Bahkan waktu untuk menolak saja tidak diberi...

Ah... benar-benar tidak nyaman.

Bisakah mengganti gips?

Yan Zhuo hendak mengutak-atik kantong belanja, tapi Mo Wei'an melihatnya dan segera menepis tangannya, "Apa-apaan kamu?! Siapa suruh sentuh cemilanku?!"

Yan Zhuo menghindar dengan cepat, tangannya tidak terkena, tapi juga tidak dapat cemilan, ia mendengus keras, "Huh! Pelit!"

"Memang aku pelit! Kenapa? Biar kamu kesal!" Mo Wei'an memeluk cemilan, wajahnya penuh kemenangan.

Di dalam hati Yan Zhuo: Ingin memukulnya, ingin memukulnya, ingin memukulnya...
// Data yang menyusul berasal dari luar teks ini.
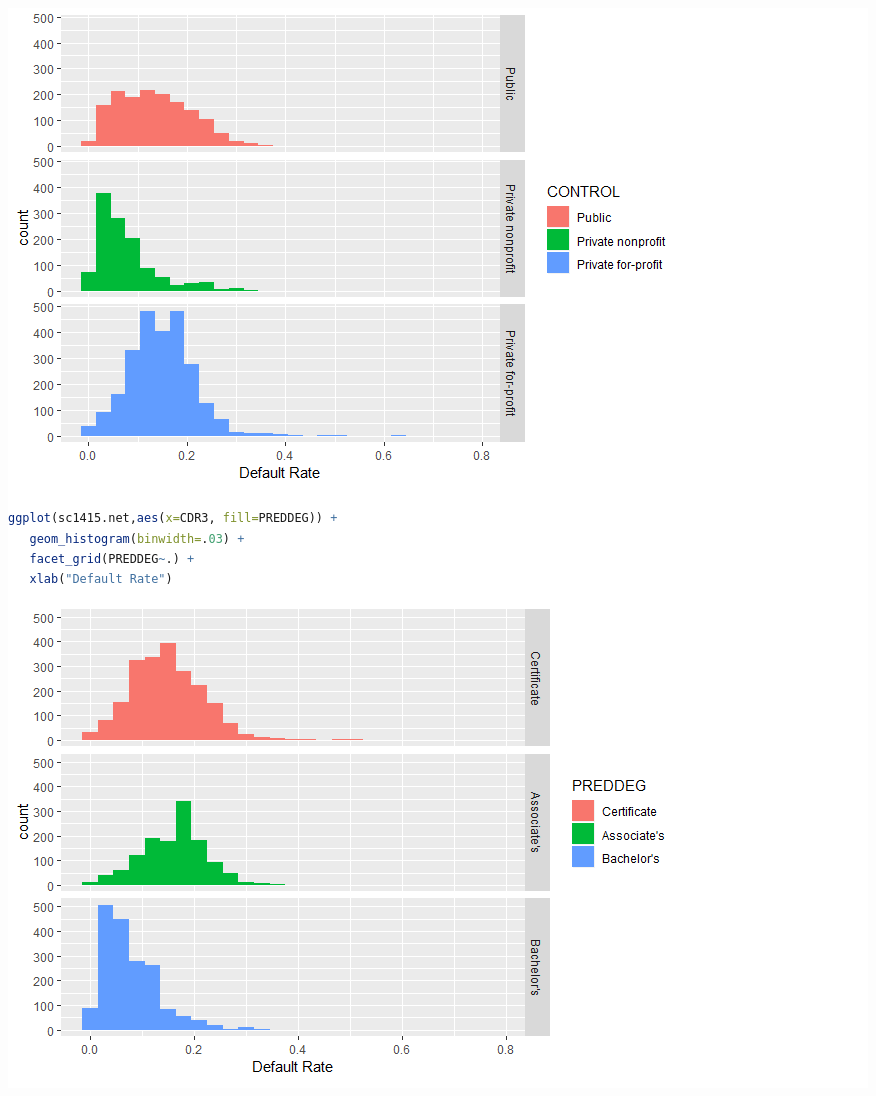 ![](StudentLoandDefaults_scorecard_files/figure-html/descStatPlots-2.png)

```r
ggplot(sc1415.net,aes(x=CDR3, fill=PREDDEG)) + 
   geom_histogram(binwidth=.03) +
   facet_grid(PREDDEG~.) +
   xlab("Default Rate")
```

![](StudentLoandDefaults_scorecard_files/figure-html/descStatPlots-3.png)
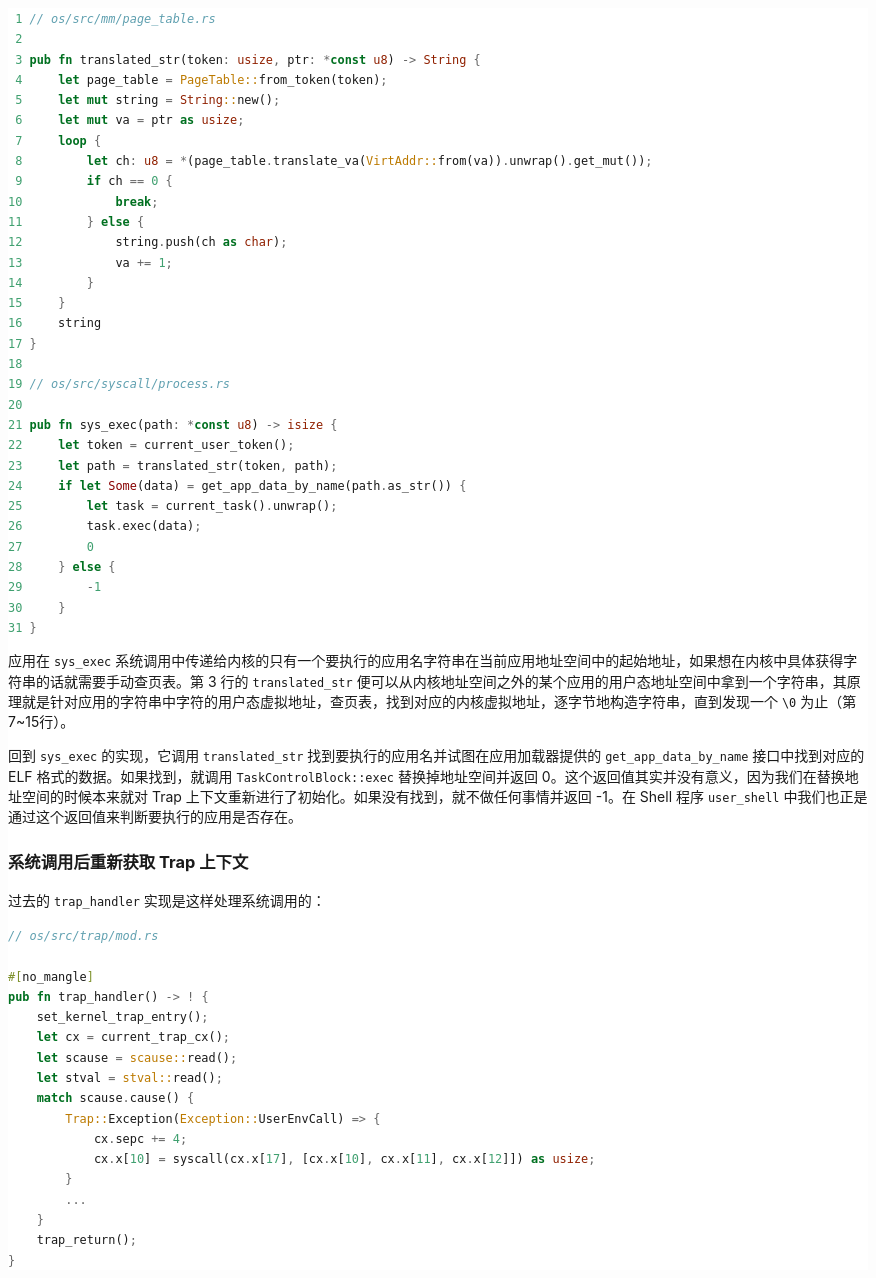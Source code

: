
 ```rust
 1 // os/src/mm/page_table.rs
 2
 3 pub fn translated_str(token: usize, ptr: *const u8) -> String {
 4     let page_table = PageTable::from_token(token);
 5     let mut string = String::new();
 6     let mut va = ptr as usize;
 7     loop {
 8         let ch: u8 = *(page_table.translate_va(VirtAddr::from(va)).unwrap().get_mut());
 9         if ch == 0 {
10             break;
11         } else {
12             string.push(ch as char);
13             va += 1;
14         }
15     }
16     string
17 }
18
19 // os/src/syscall/process.rs
20
21 pub fn sys_exec(path: *const u8) -> isize {
22     let token = current_user_token();
23     let path = translated_str(token, path);
24     if let Some(data) = get_app_data_by_name(path.as_str()) {
25         let task = current_task().unwrap();
26         task.exec(data);
27         0
28     } else {
29         -1
30     }
31 }
```

应用在 `sys_exec` 系统调用中传递给内核的只有一个要执行的应用名字符串在当前应用地址空间中的起始地址，如果想在内核中具体获得字符串的话就需要手动查页表。第 3 行的 `translated_str` 便可以从内核地址空间之外的某个应用的用户态地址空间中拿到一个字符串，其原理就是针对应用的字符串中字符的用户态虚拟地址，查页表，找到对应的内核虚拟地址，逐字节地构造字符串，直到发现一个 `\0` 为止（第7~15行）。

回到 `sys_exec` 的实现，它调用 `translated_str` 找到要执行的应用名并试图在应用加载器提供的 `get_app_data_by_name` 接口中找到对应的 ELF 格式的数据。如果找到，就调用 `TaskControlBlock::exec` 替换掉地址空间并返回 0。这个返回值其实并没有意义，因为我们在替换地址空间的时候本来就对 Trap 上下文重新进行了初始化。如果没有找到，就不做任何事情并返回 -1。在 Shell 程序 `user_shell` 中我们也正是通过这个返回值来判断要执行的应用是否存在。

### 系统调用后重新获取 Trap 上下文

过去的 `trap_handler` 实现是这样处理系统调用的：

```rust
// os/src/trap/mod.rs

#[no_mangle]
pub fn trap_handler() -> ! {
    set_kernel_trap_entry();
    let cx = current_trap_cx();
    let scause = scause::read();
    let stval = stval::read();
    match scause.cause() {
        Trap::Exception(Exception::UserEnvCall) => {
            cx.sepc += 4;
            cx.x[10] = syscall(cx.x[17], [cx.x[10], cx.x[11], cx.x[12]]) as usize;
        }
        ...
    }
    trap_return();
}
```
Tidak lama kemudian, suara Mo Wei'an yang menyebalkan terdengar lagi.

"Hei!" Mo Wei'an memanggil, lalu melempar sebungkus cemilan ke Yan Zhuo, "Ambil, itu permen kapasmu."

Yan Zhuo yang tadi masih marah, langsung senang begitu menerima permen.

Mo Wei'an hanya bisa menghela napas, "Lihat, gampang banget disuap! Satu bungkus permen saja sudah luluh, nanti kalau keluar rumah bisa-bisa diculik dan malah bantu hitung uang!"

Sambil makan permen, Yan Zhuo menatap Mo Wei'an dingin.

Huh! Mood lagi bagus, malas ribut dengan orang bodoh.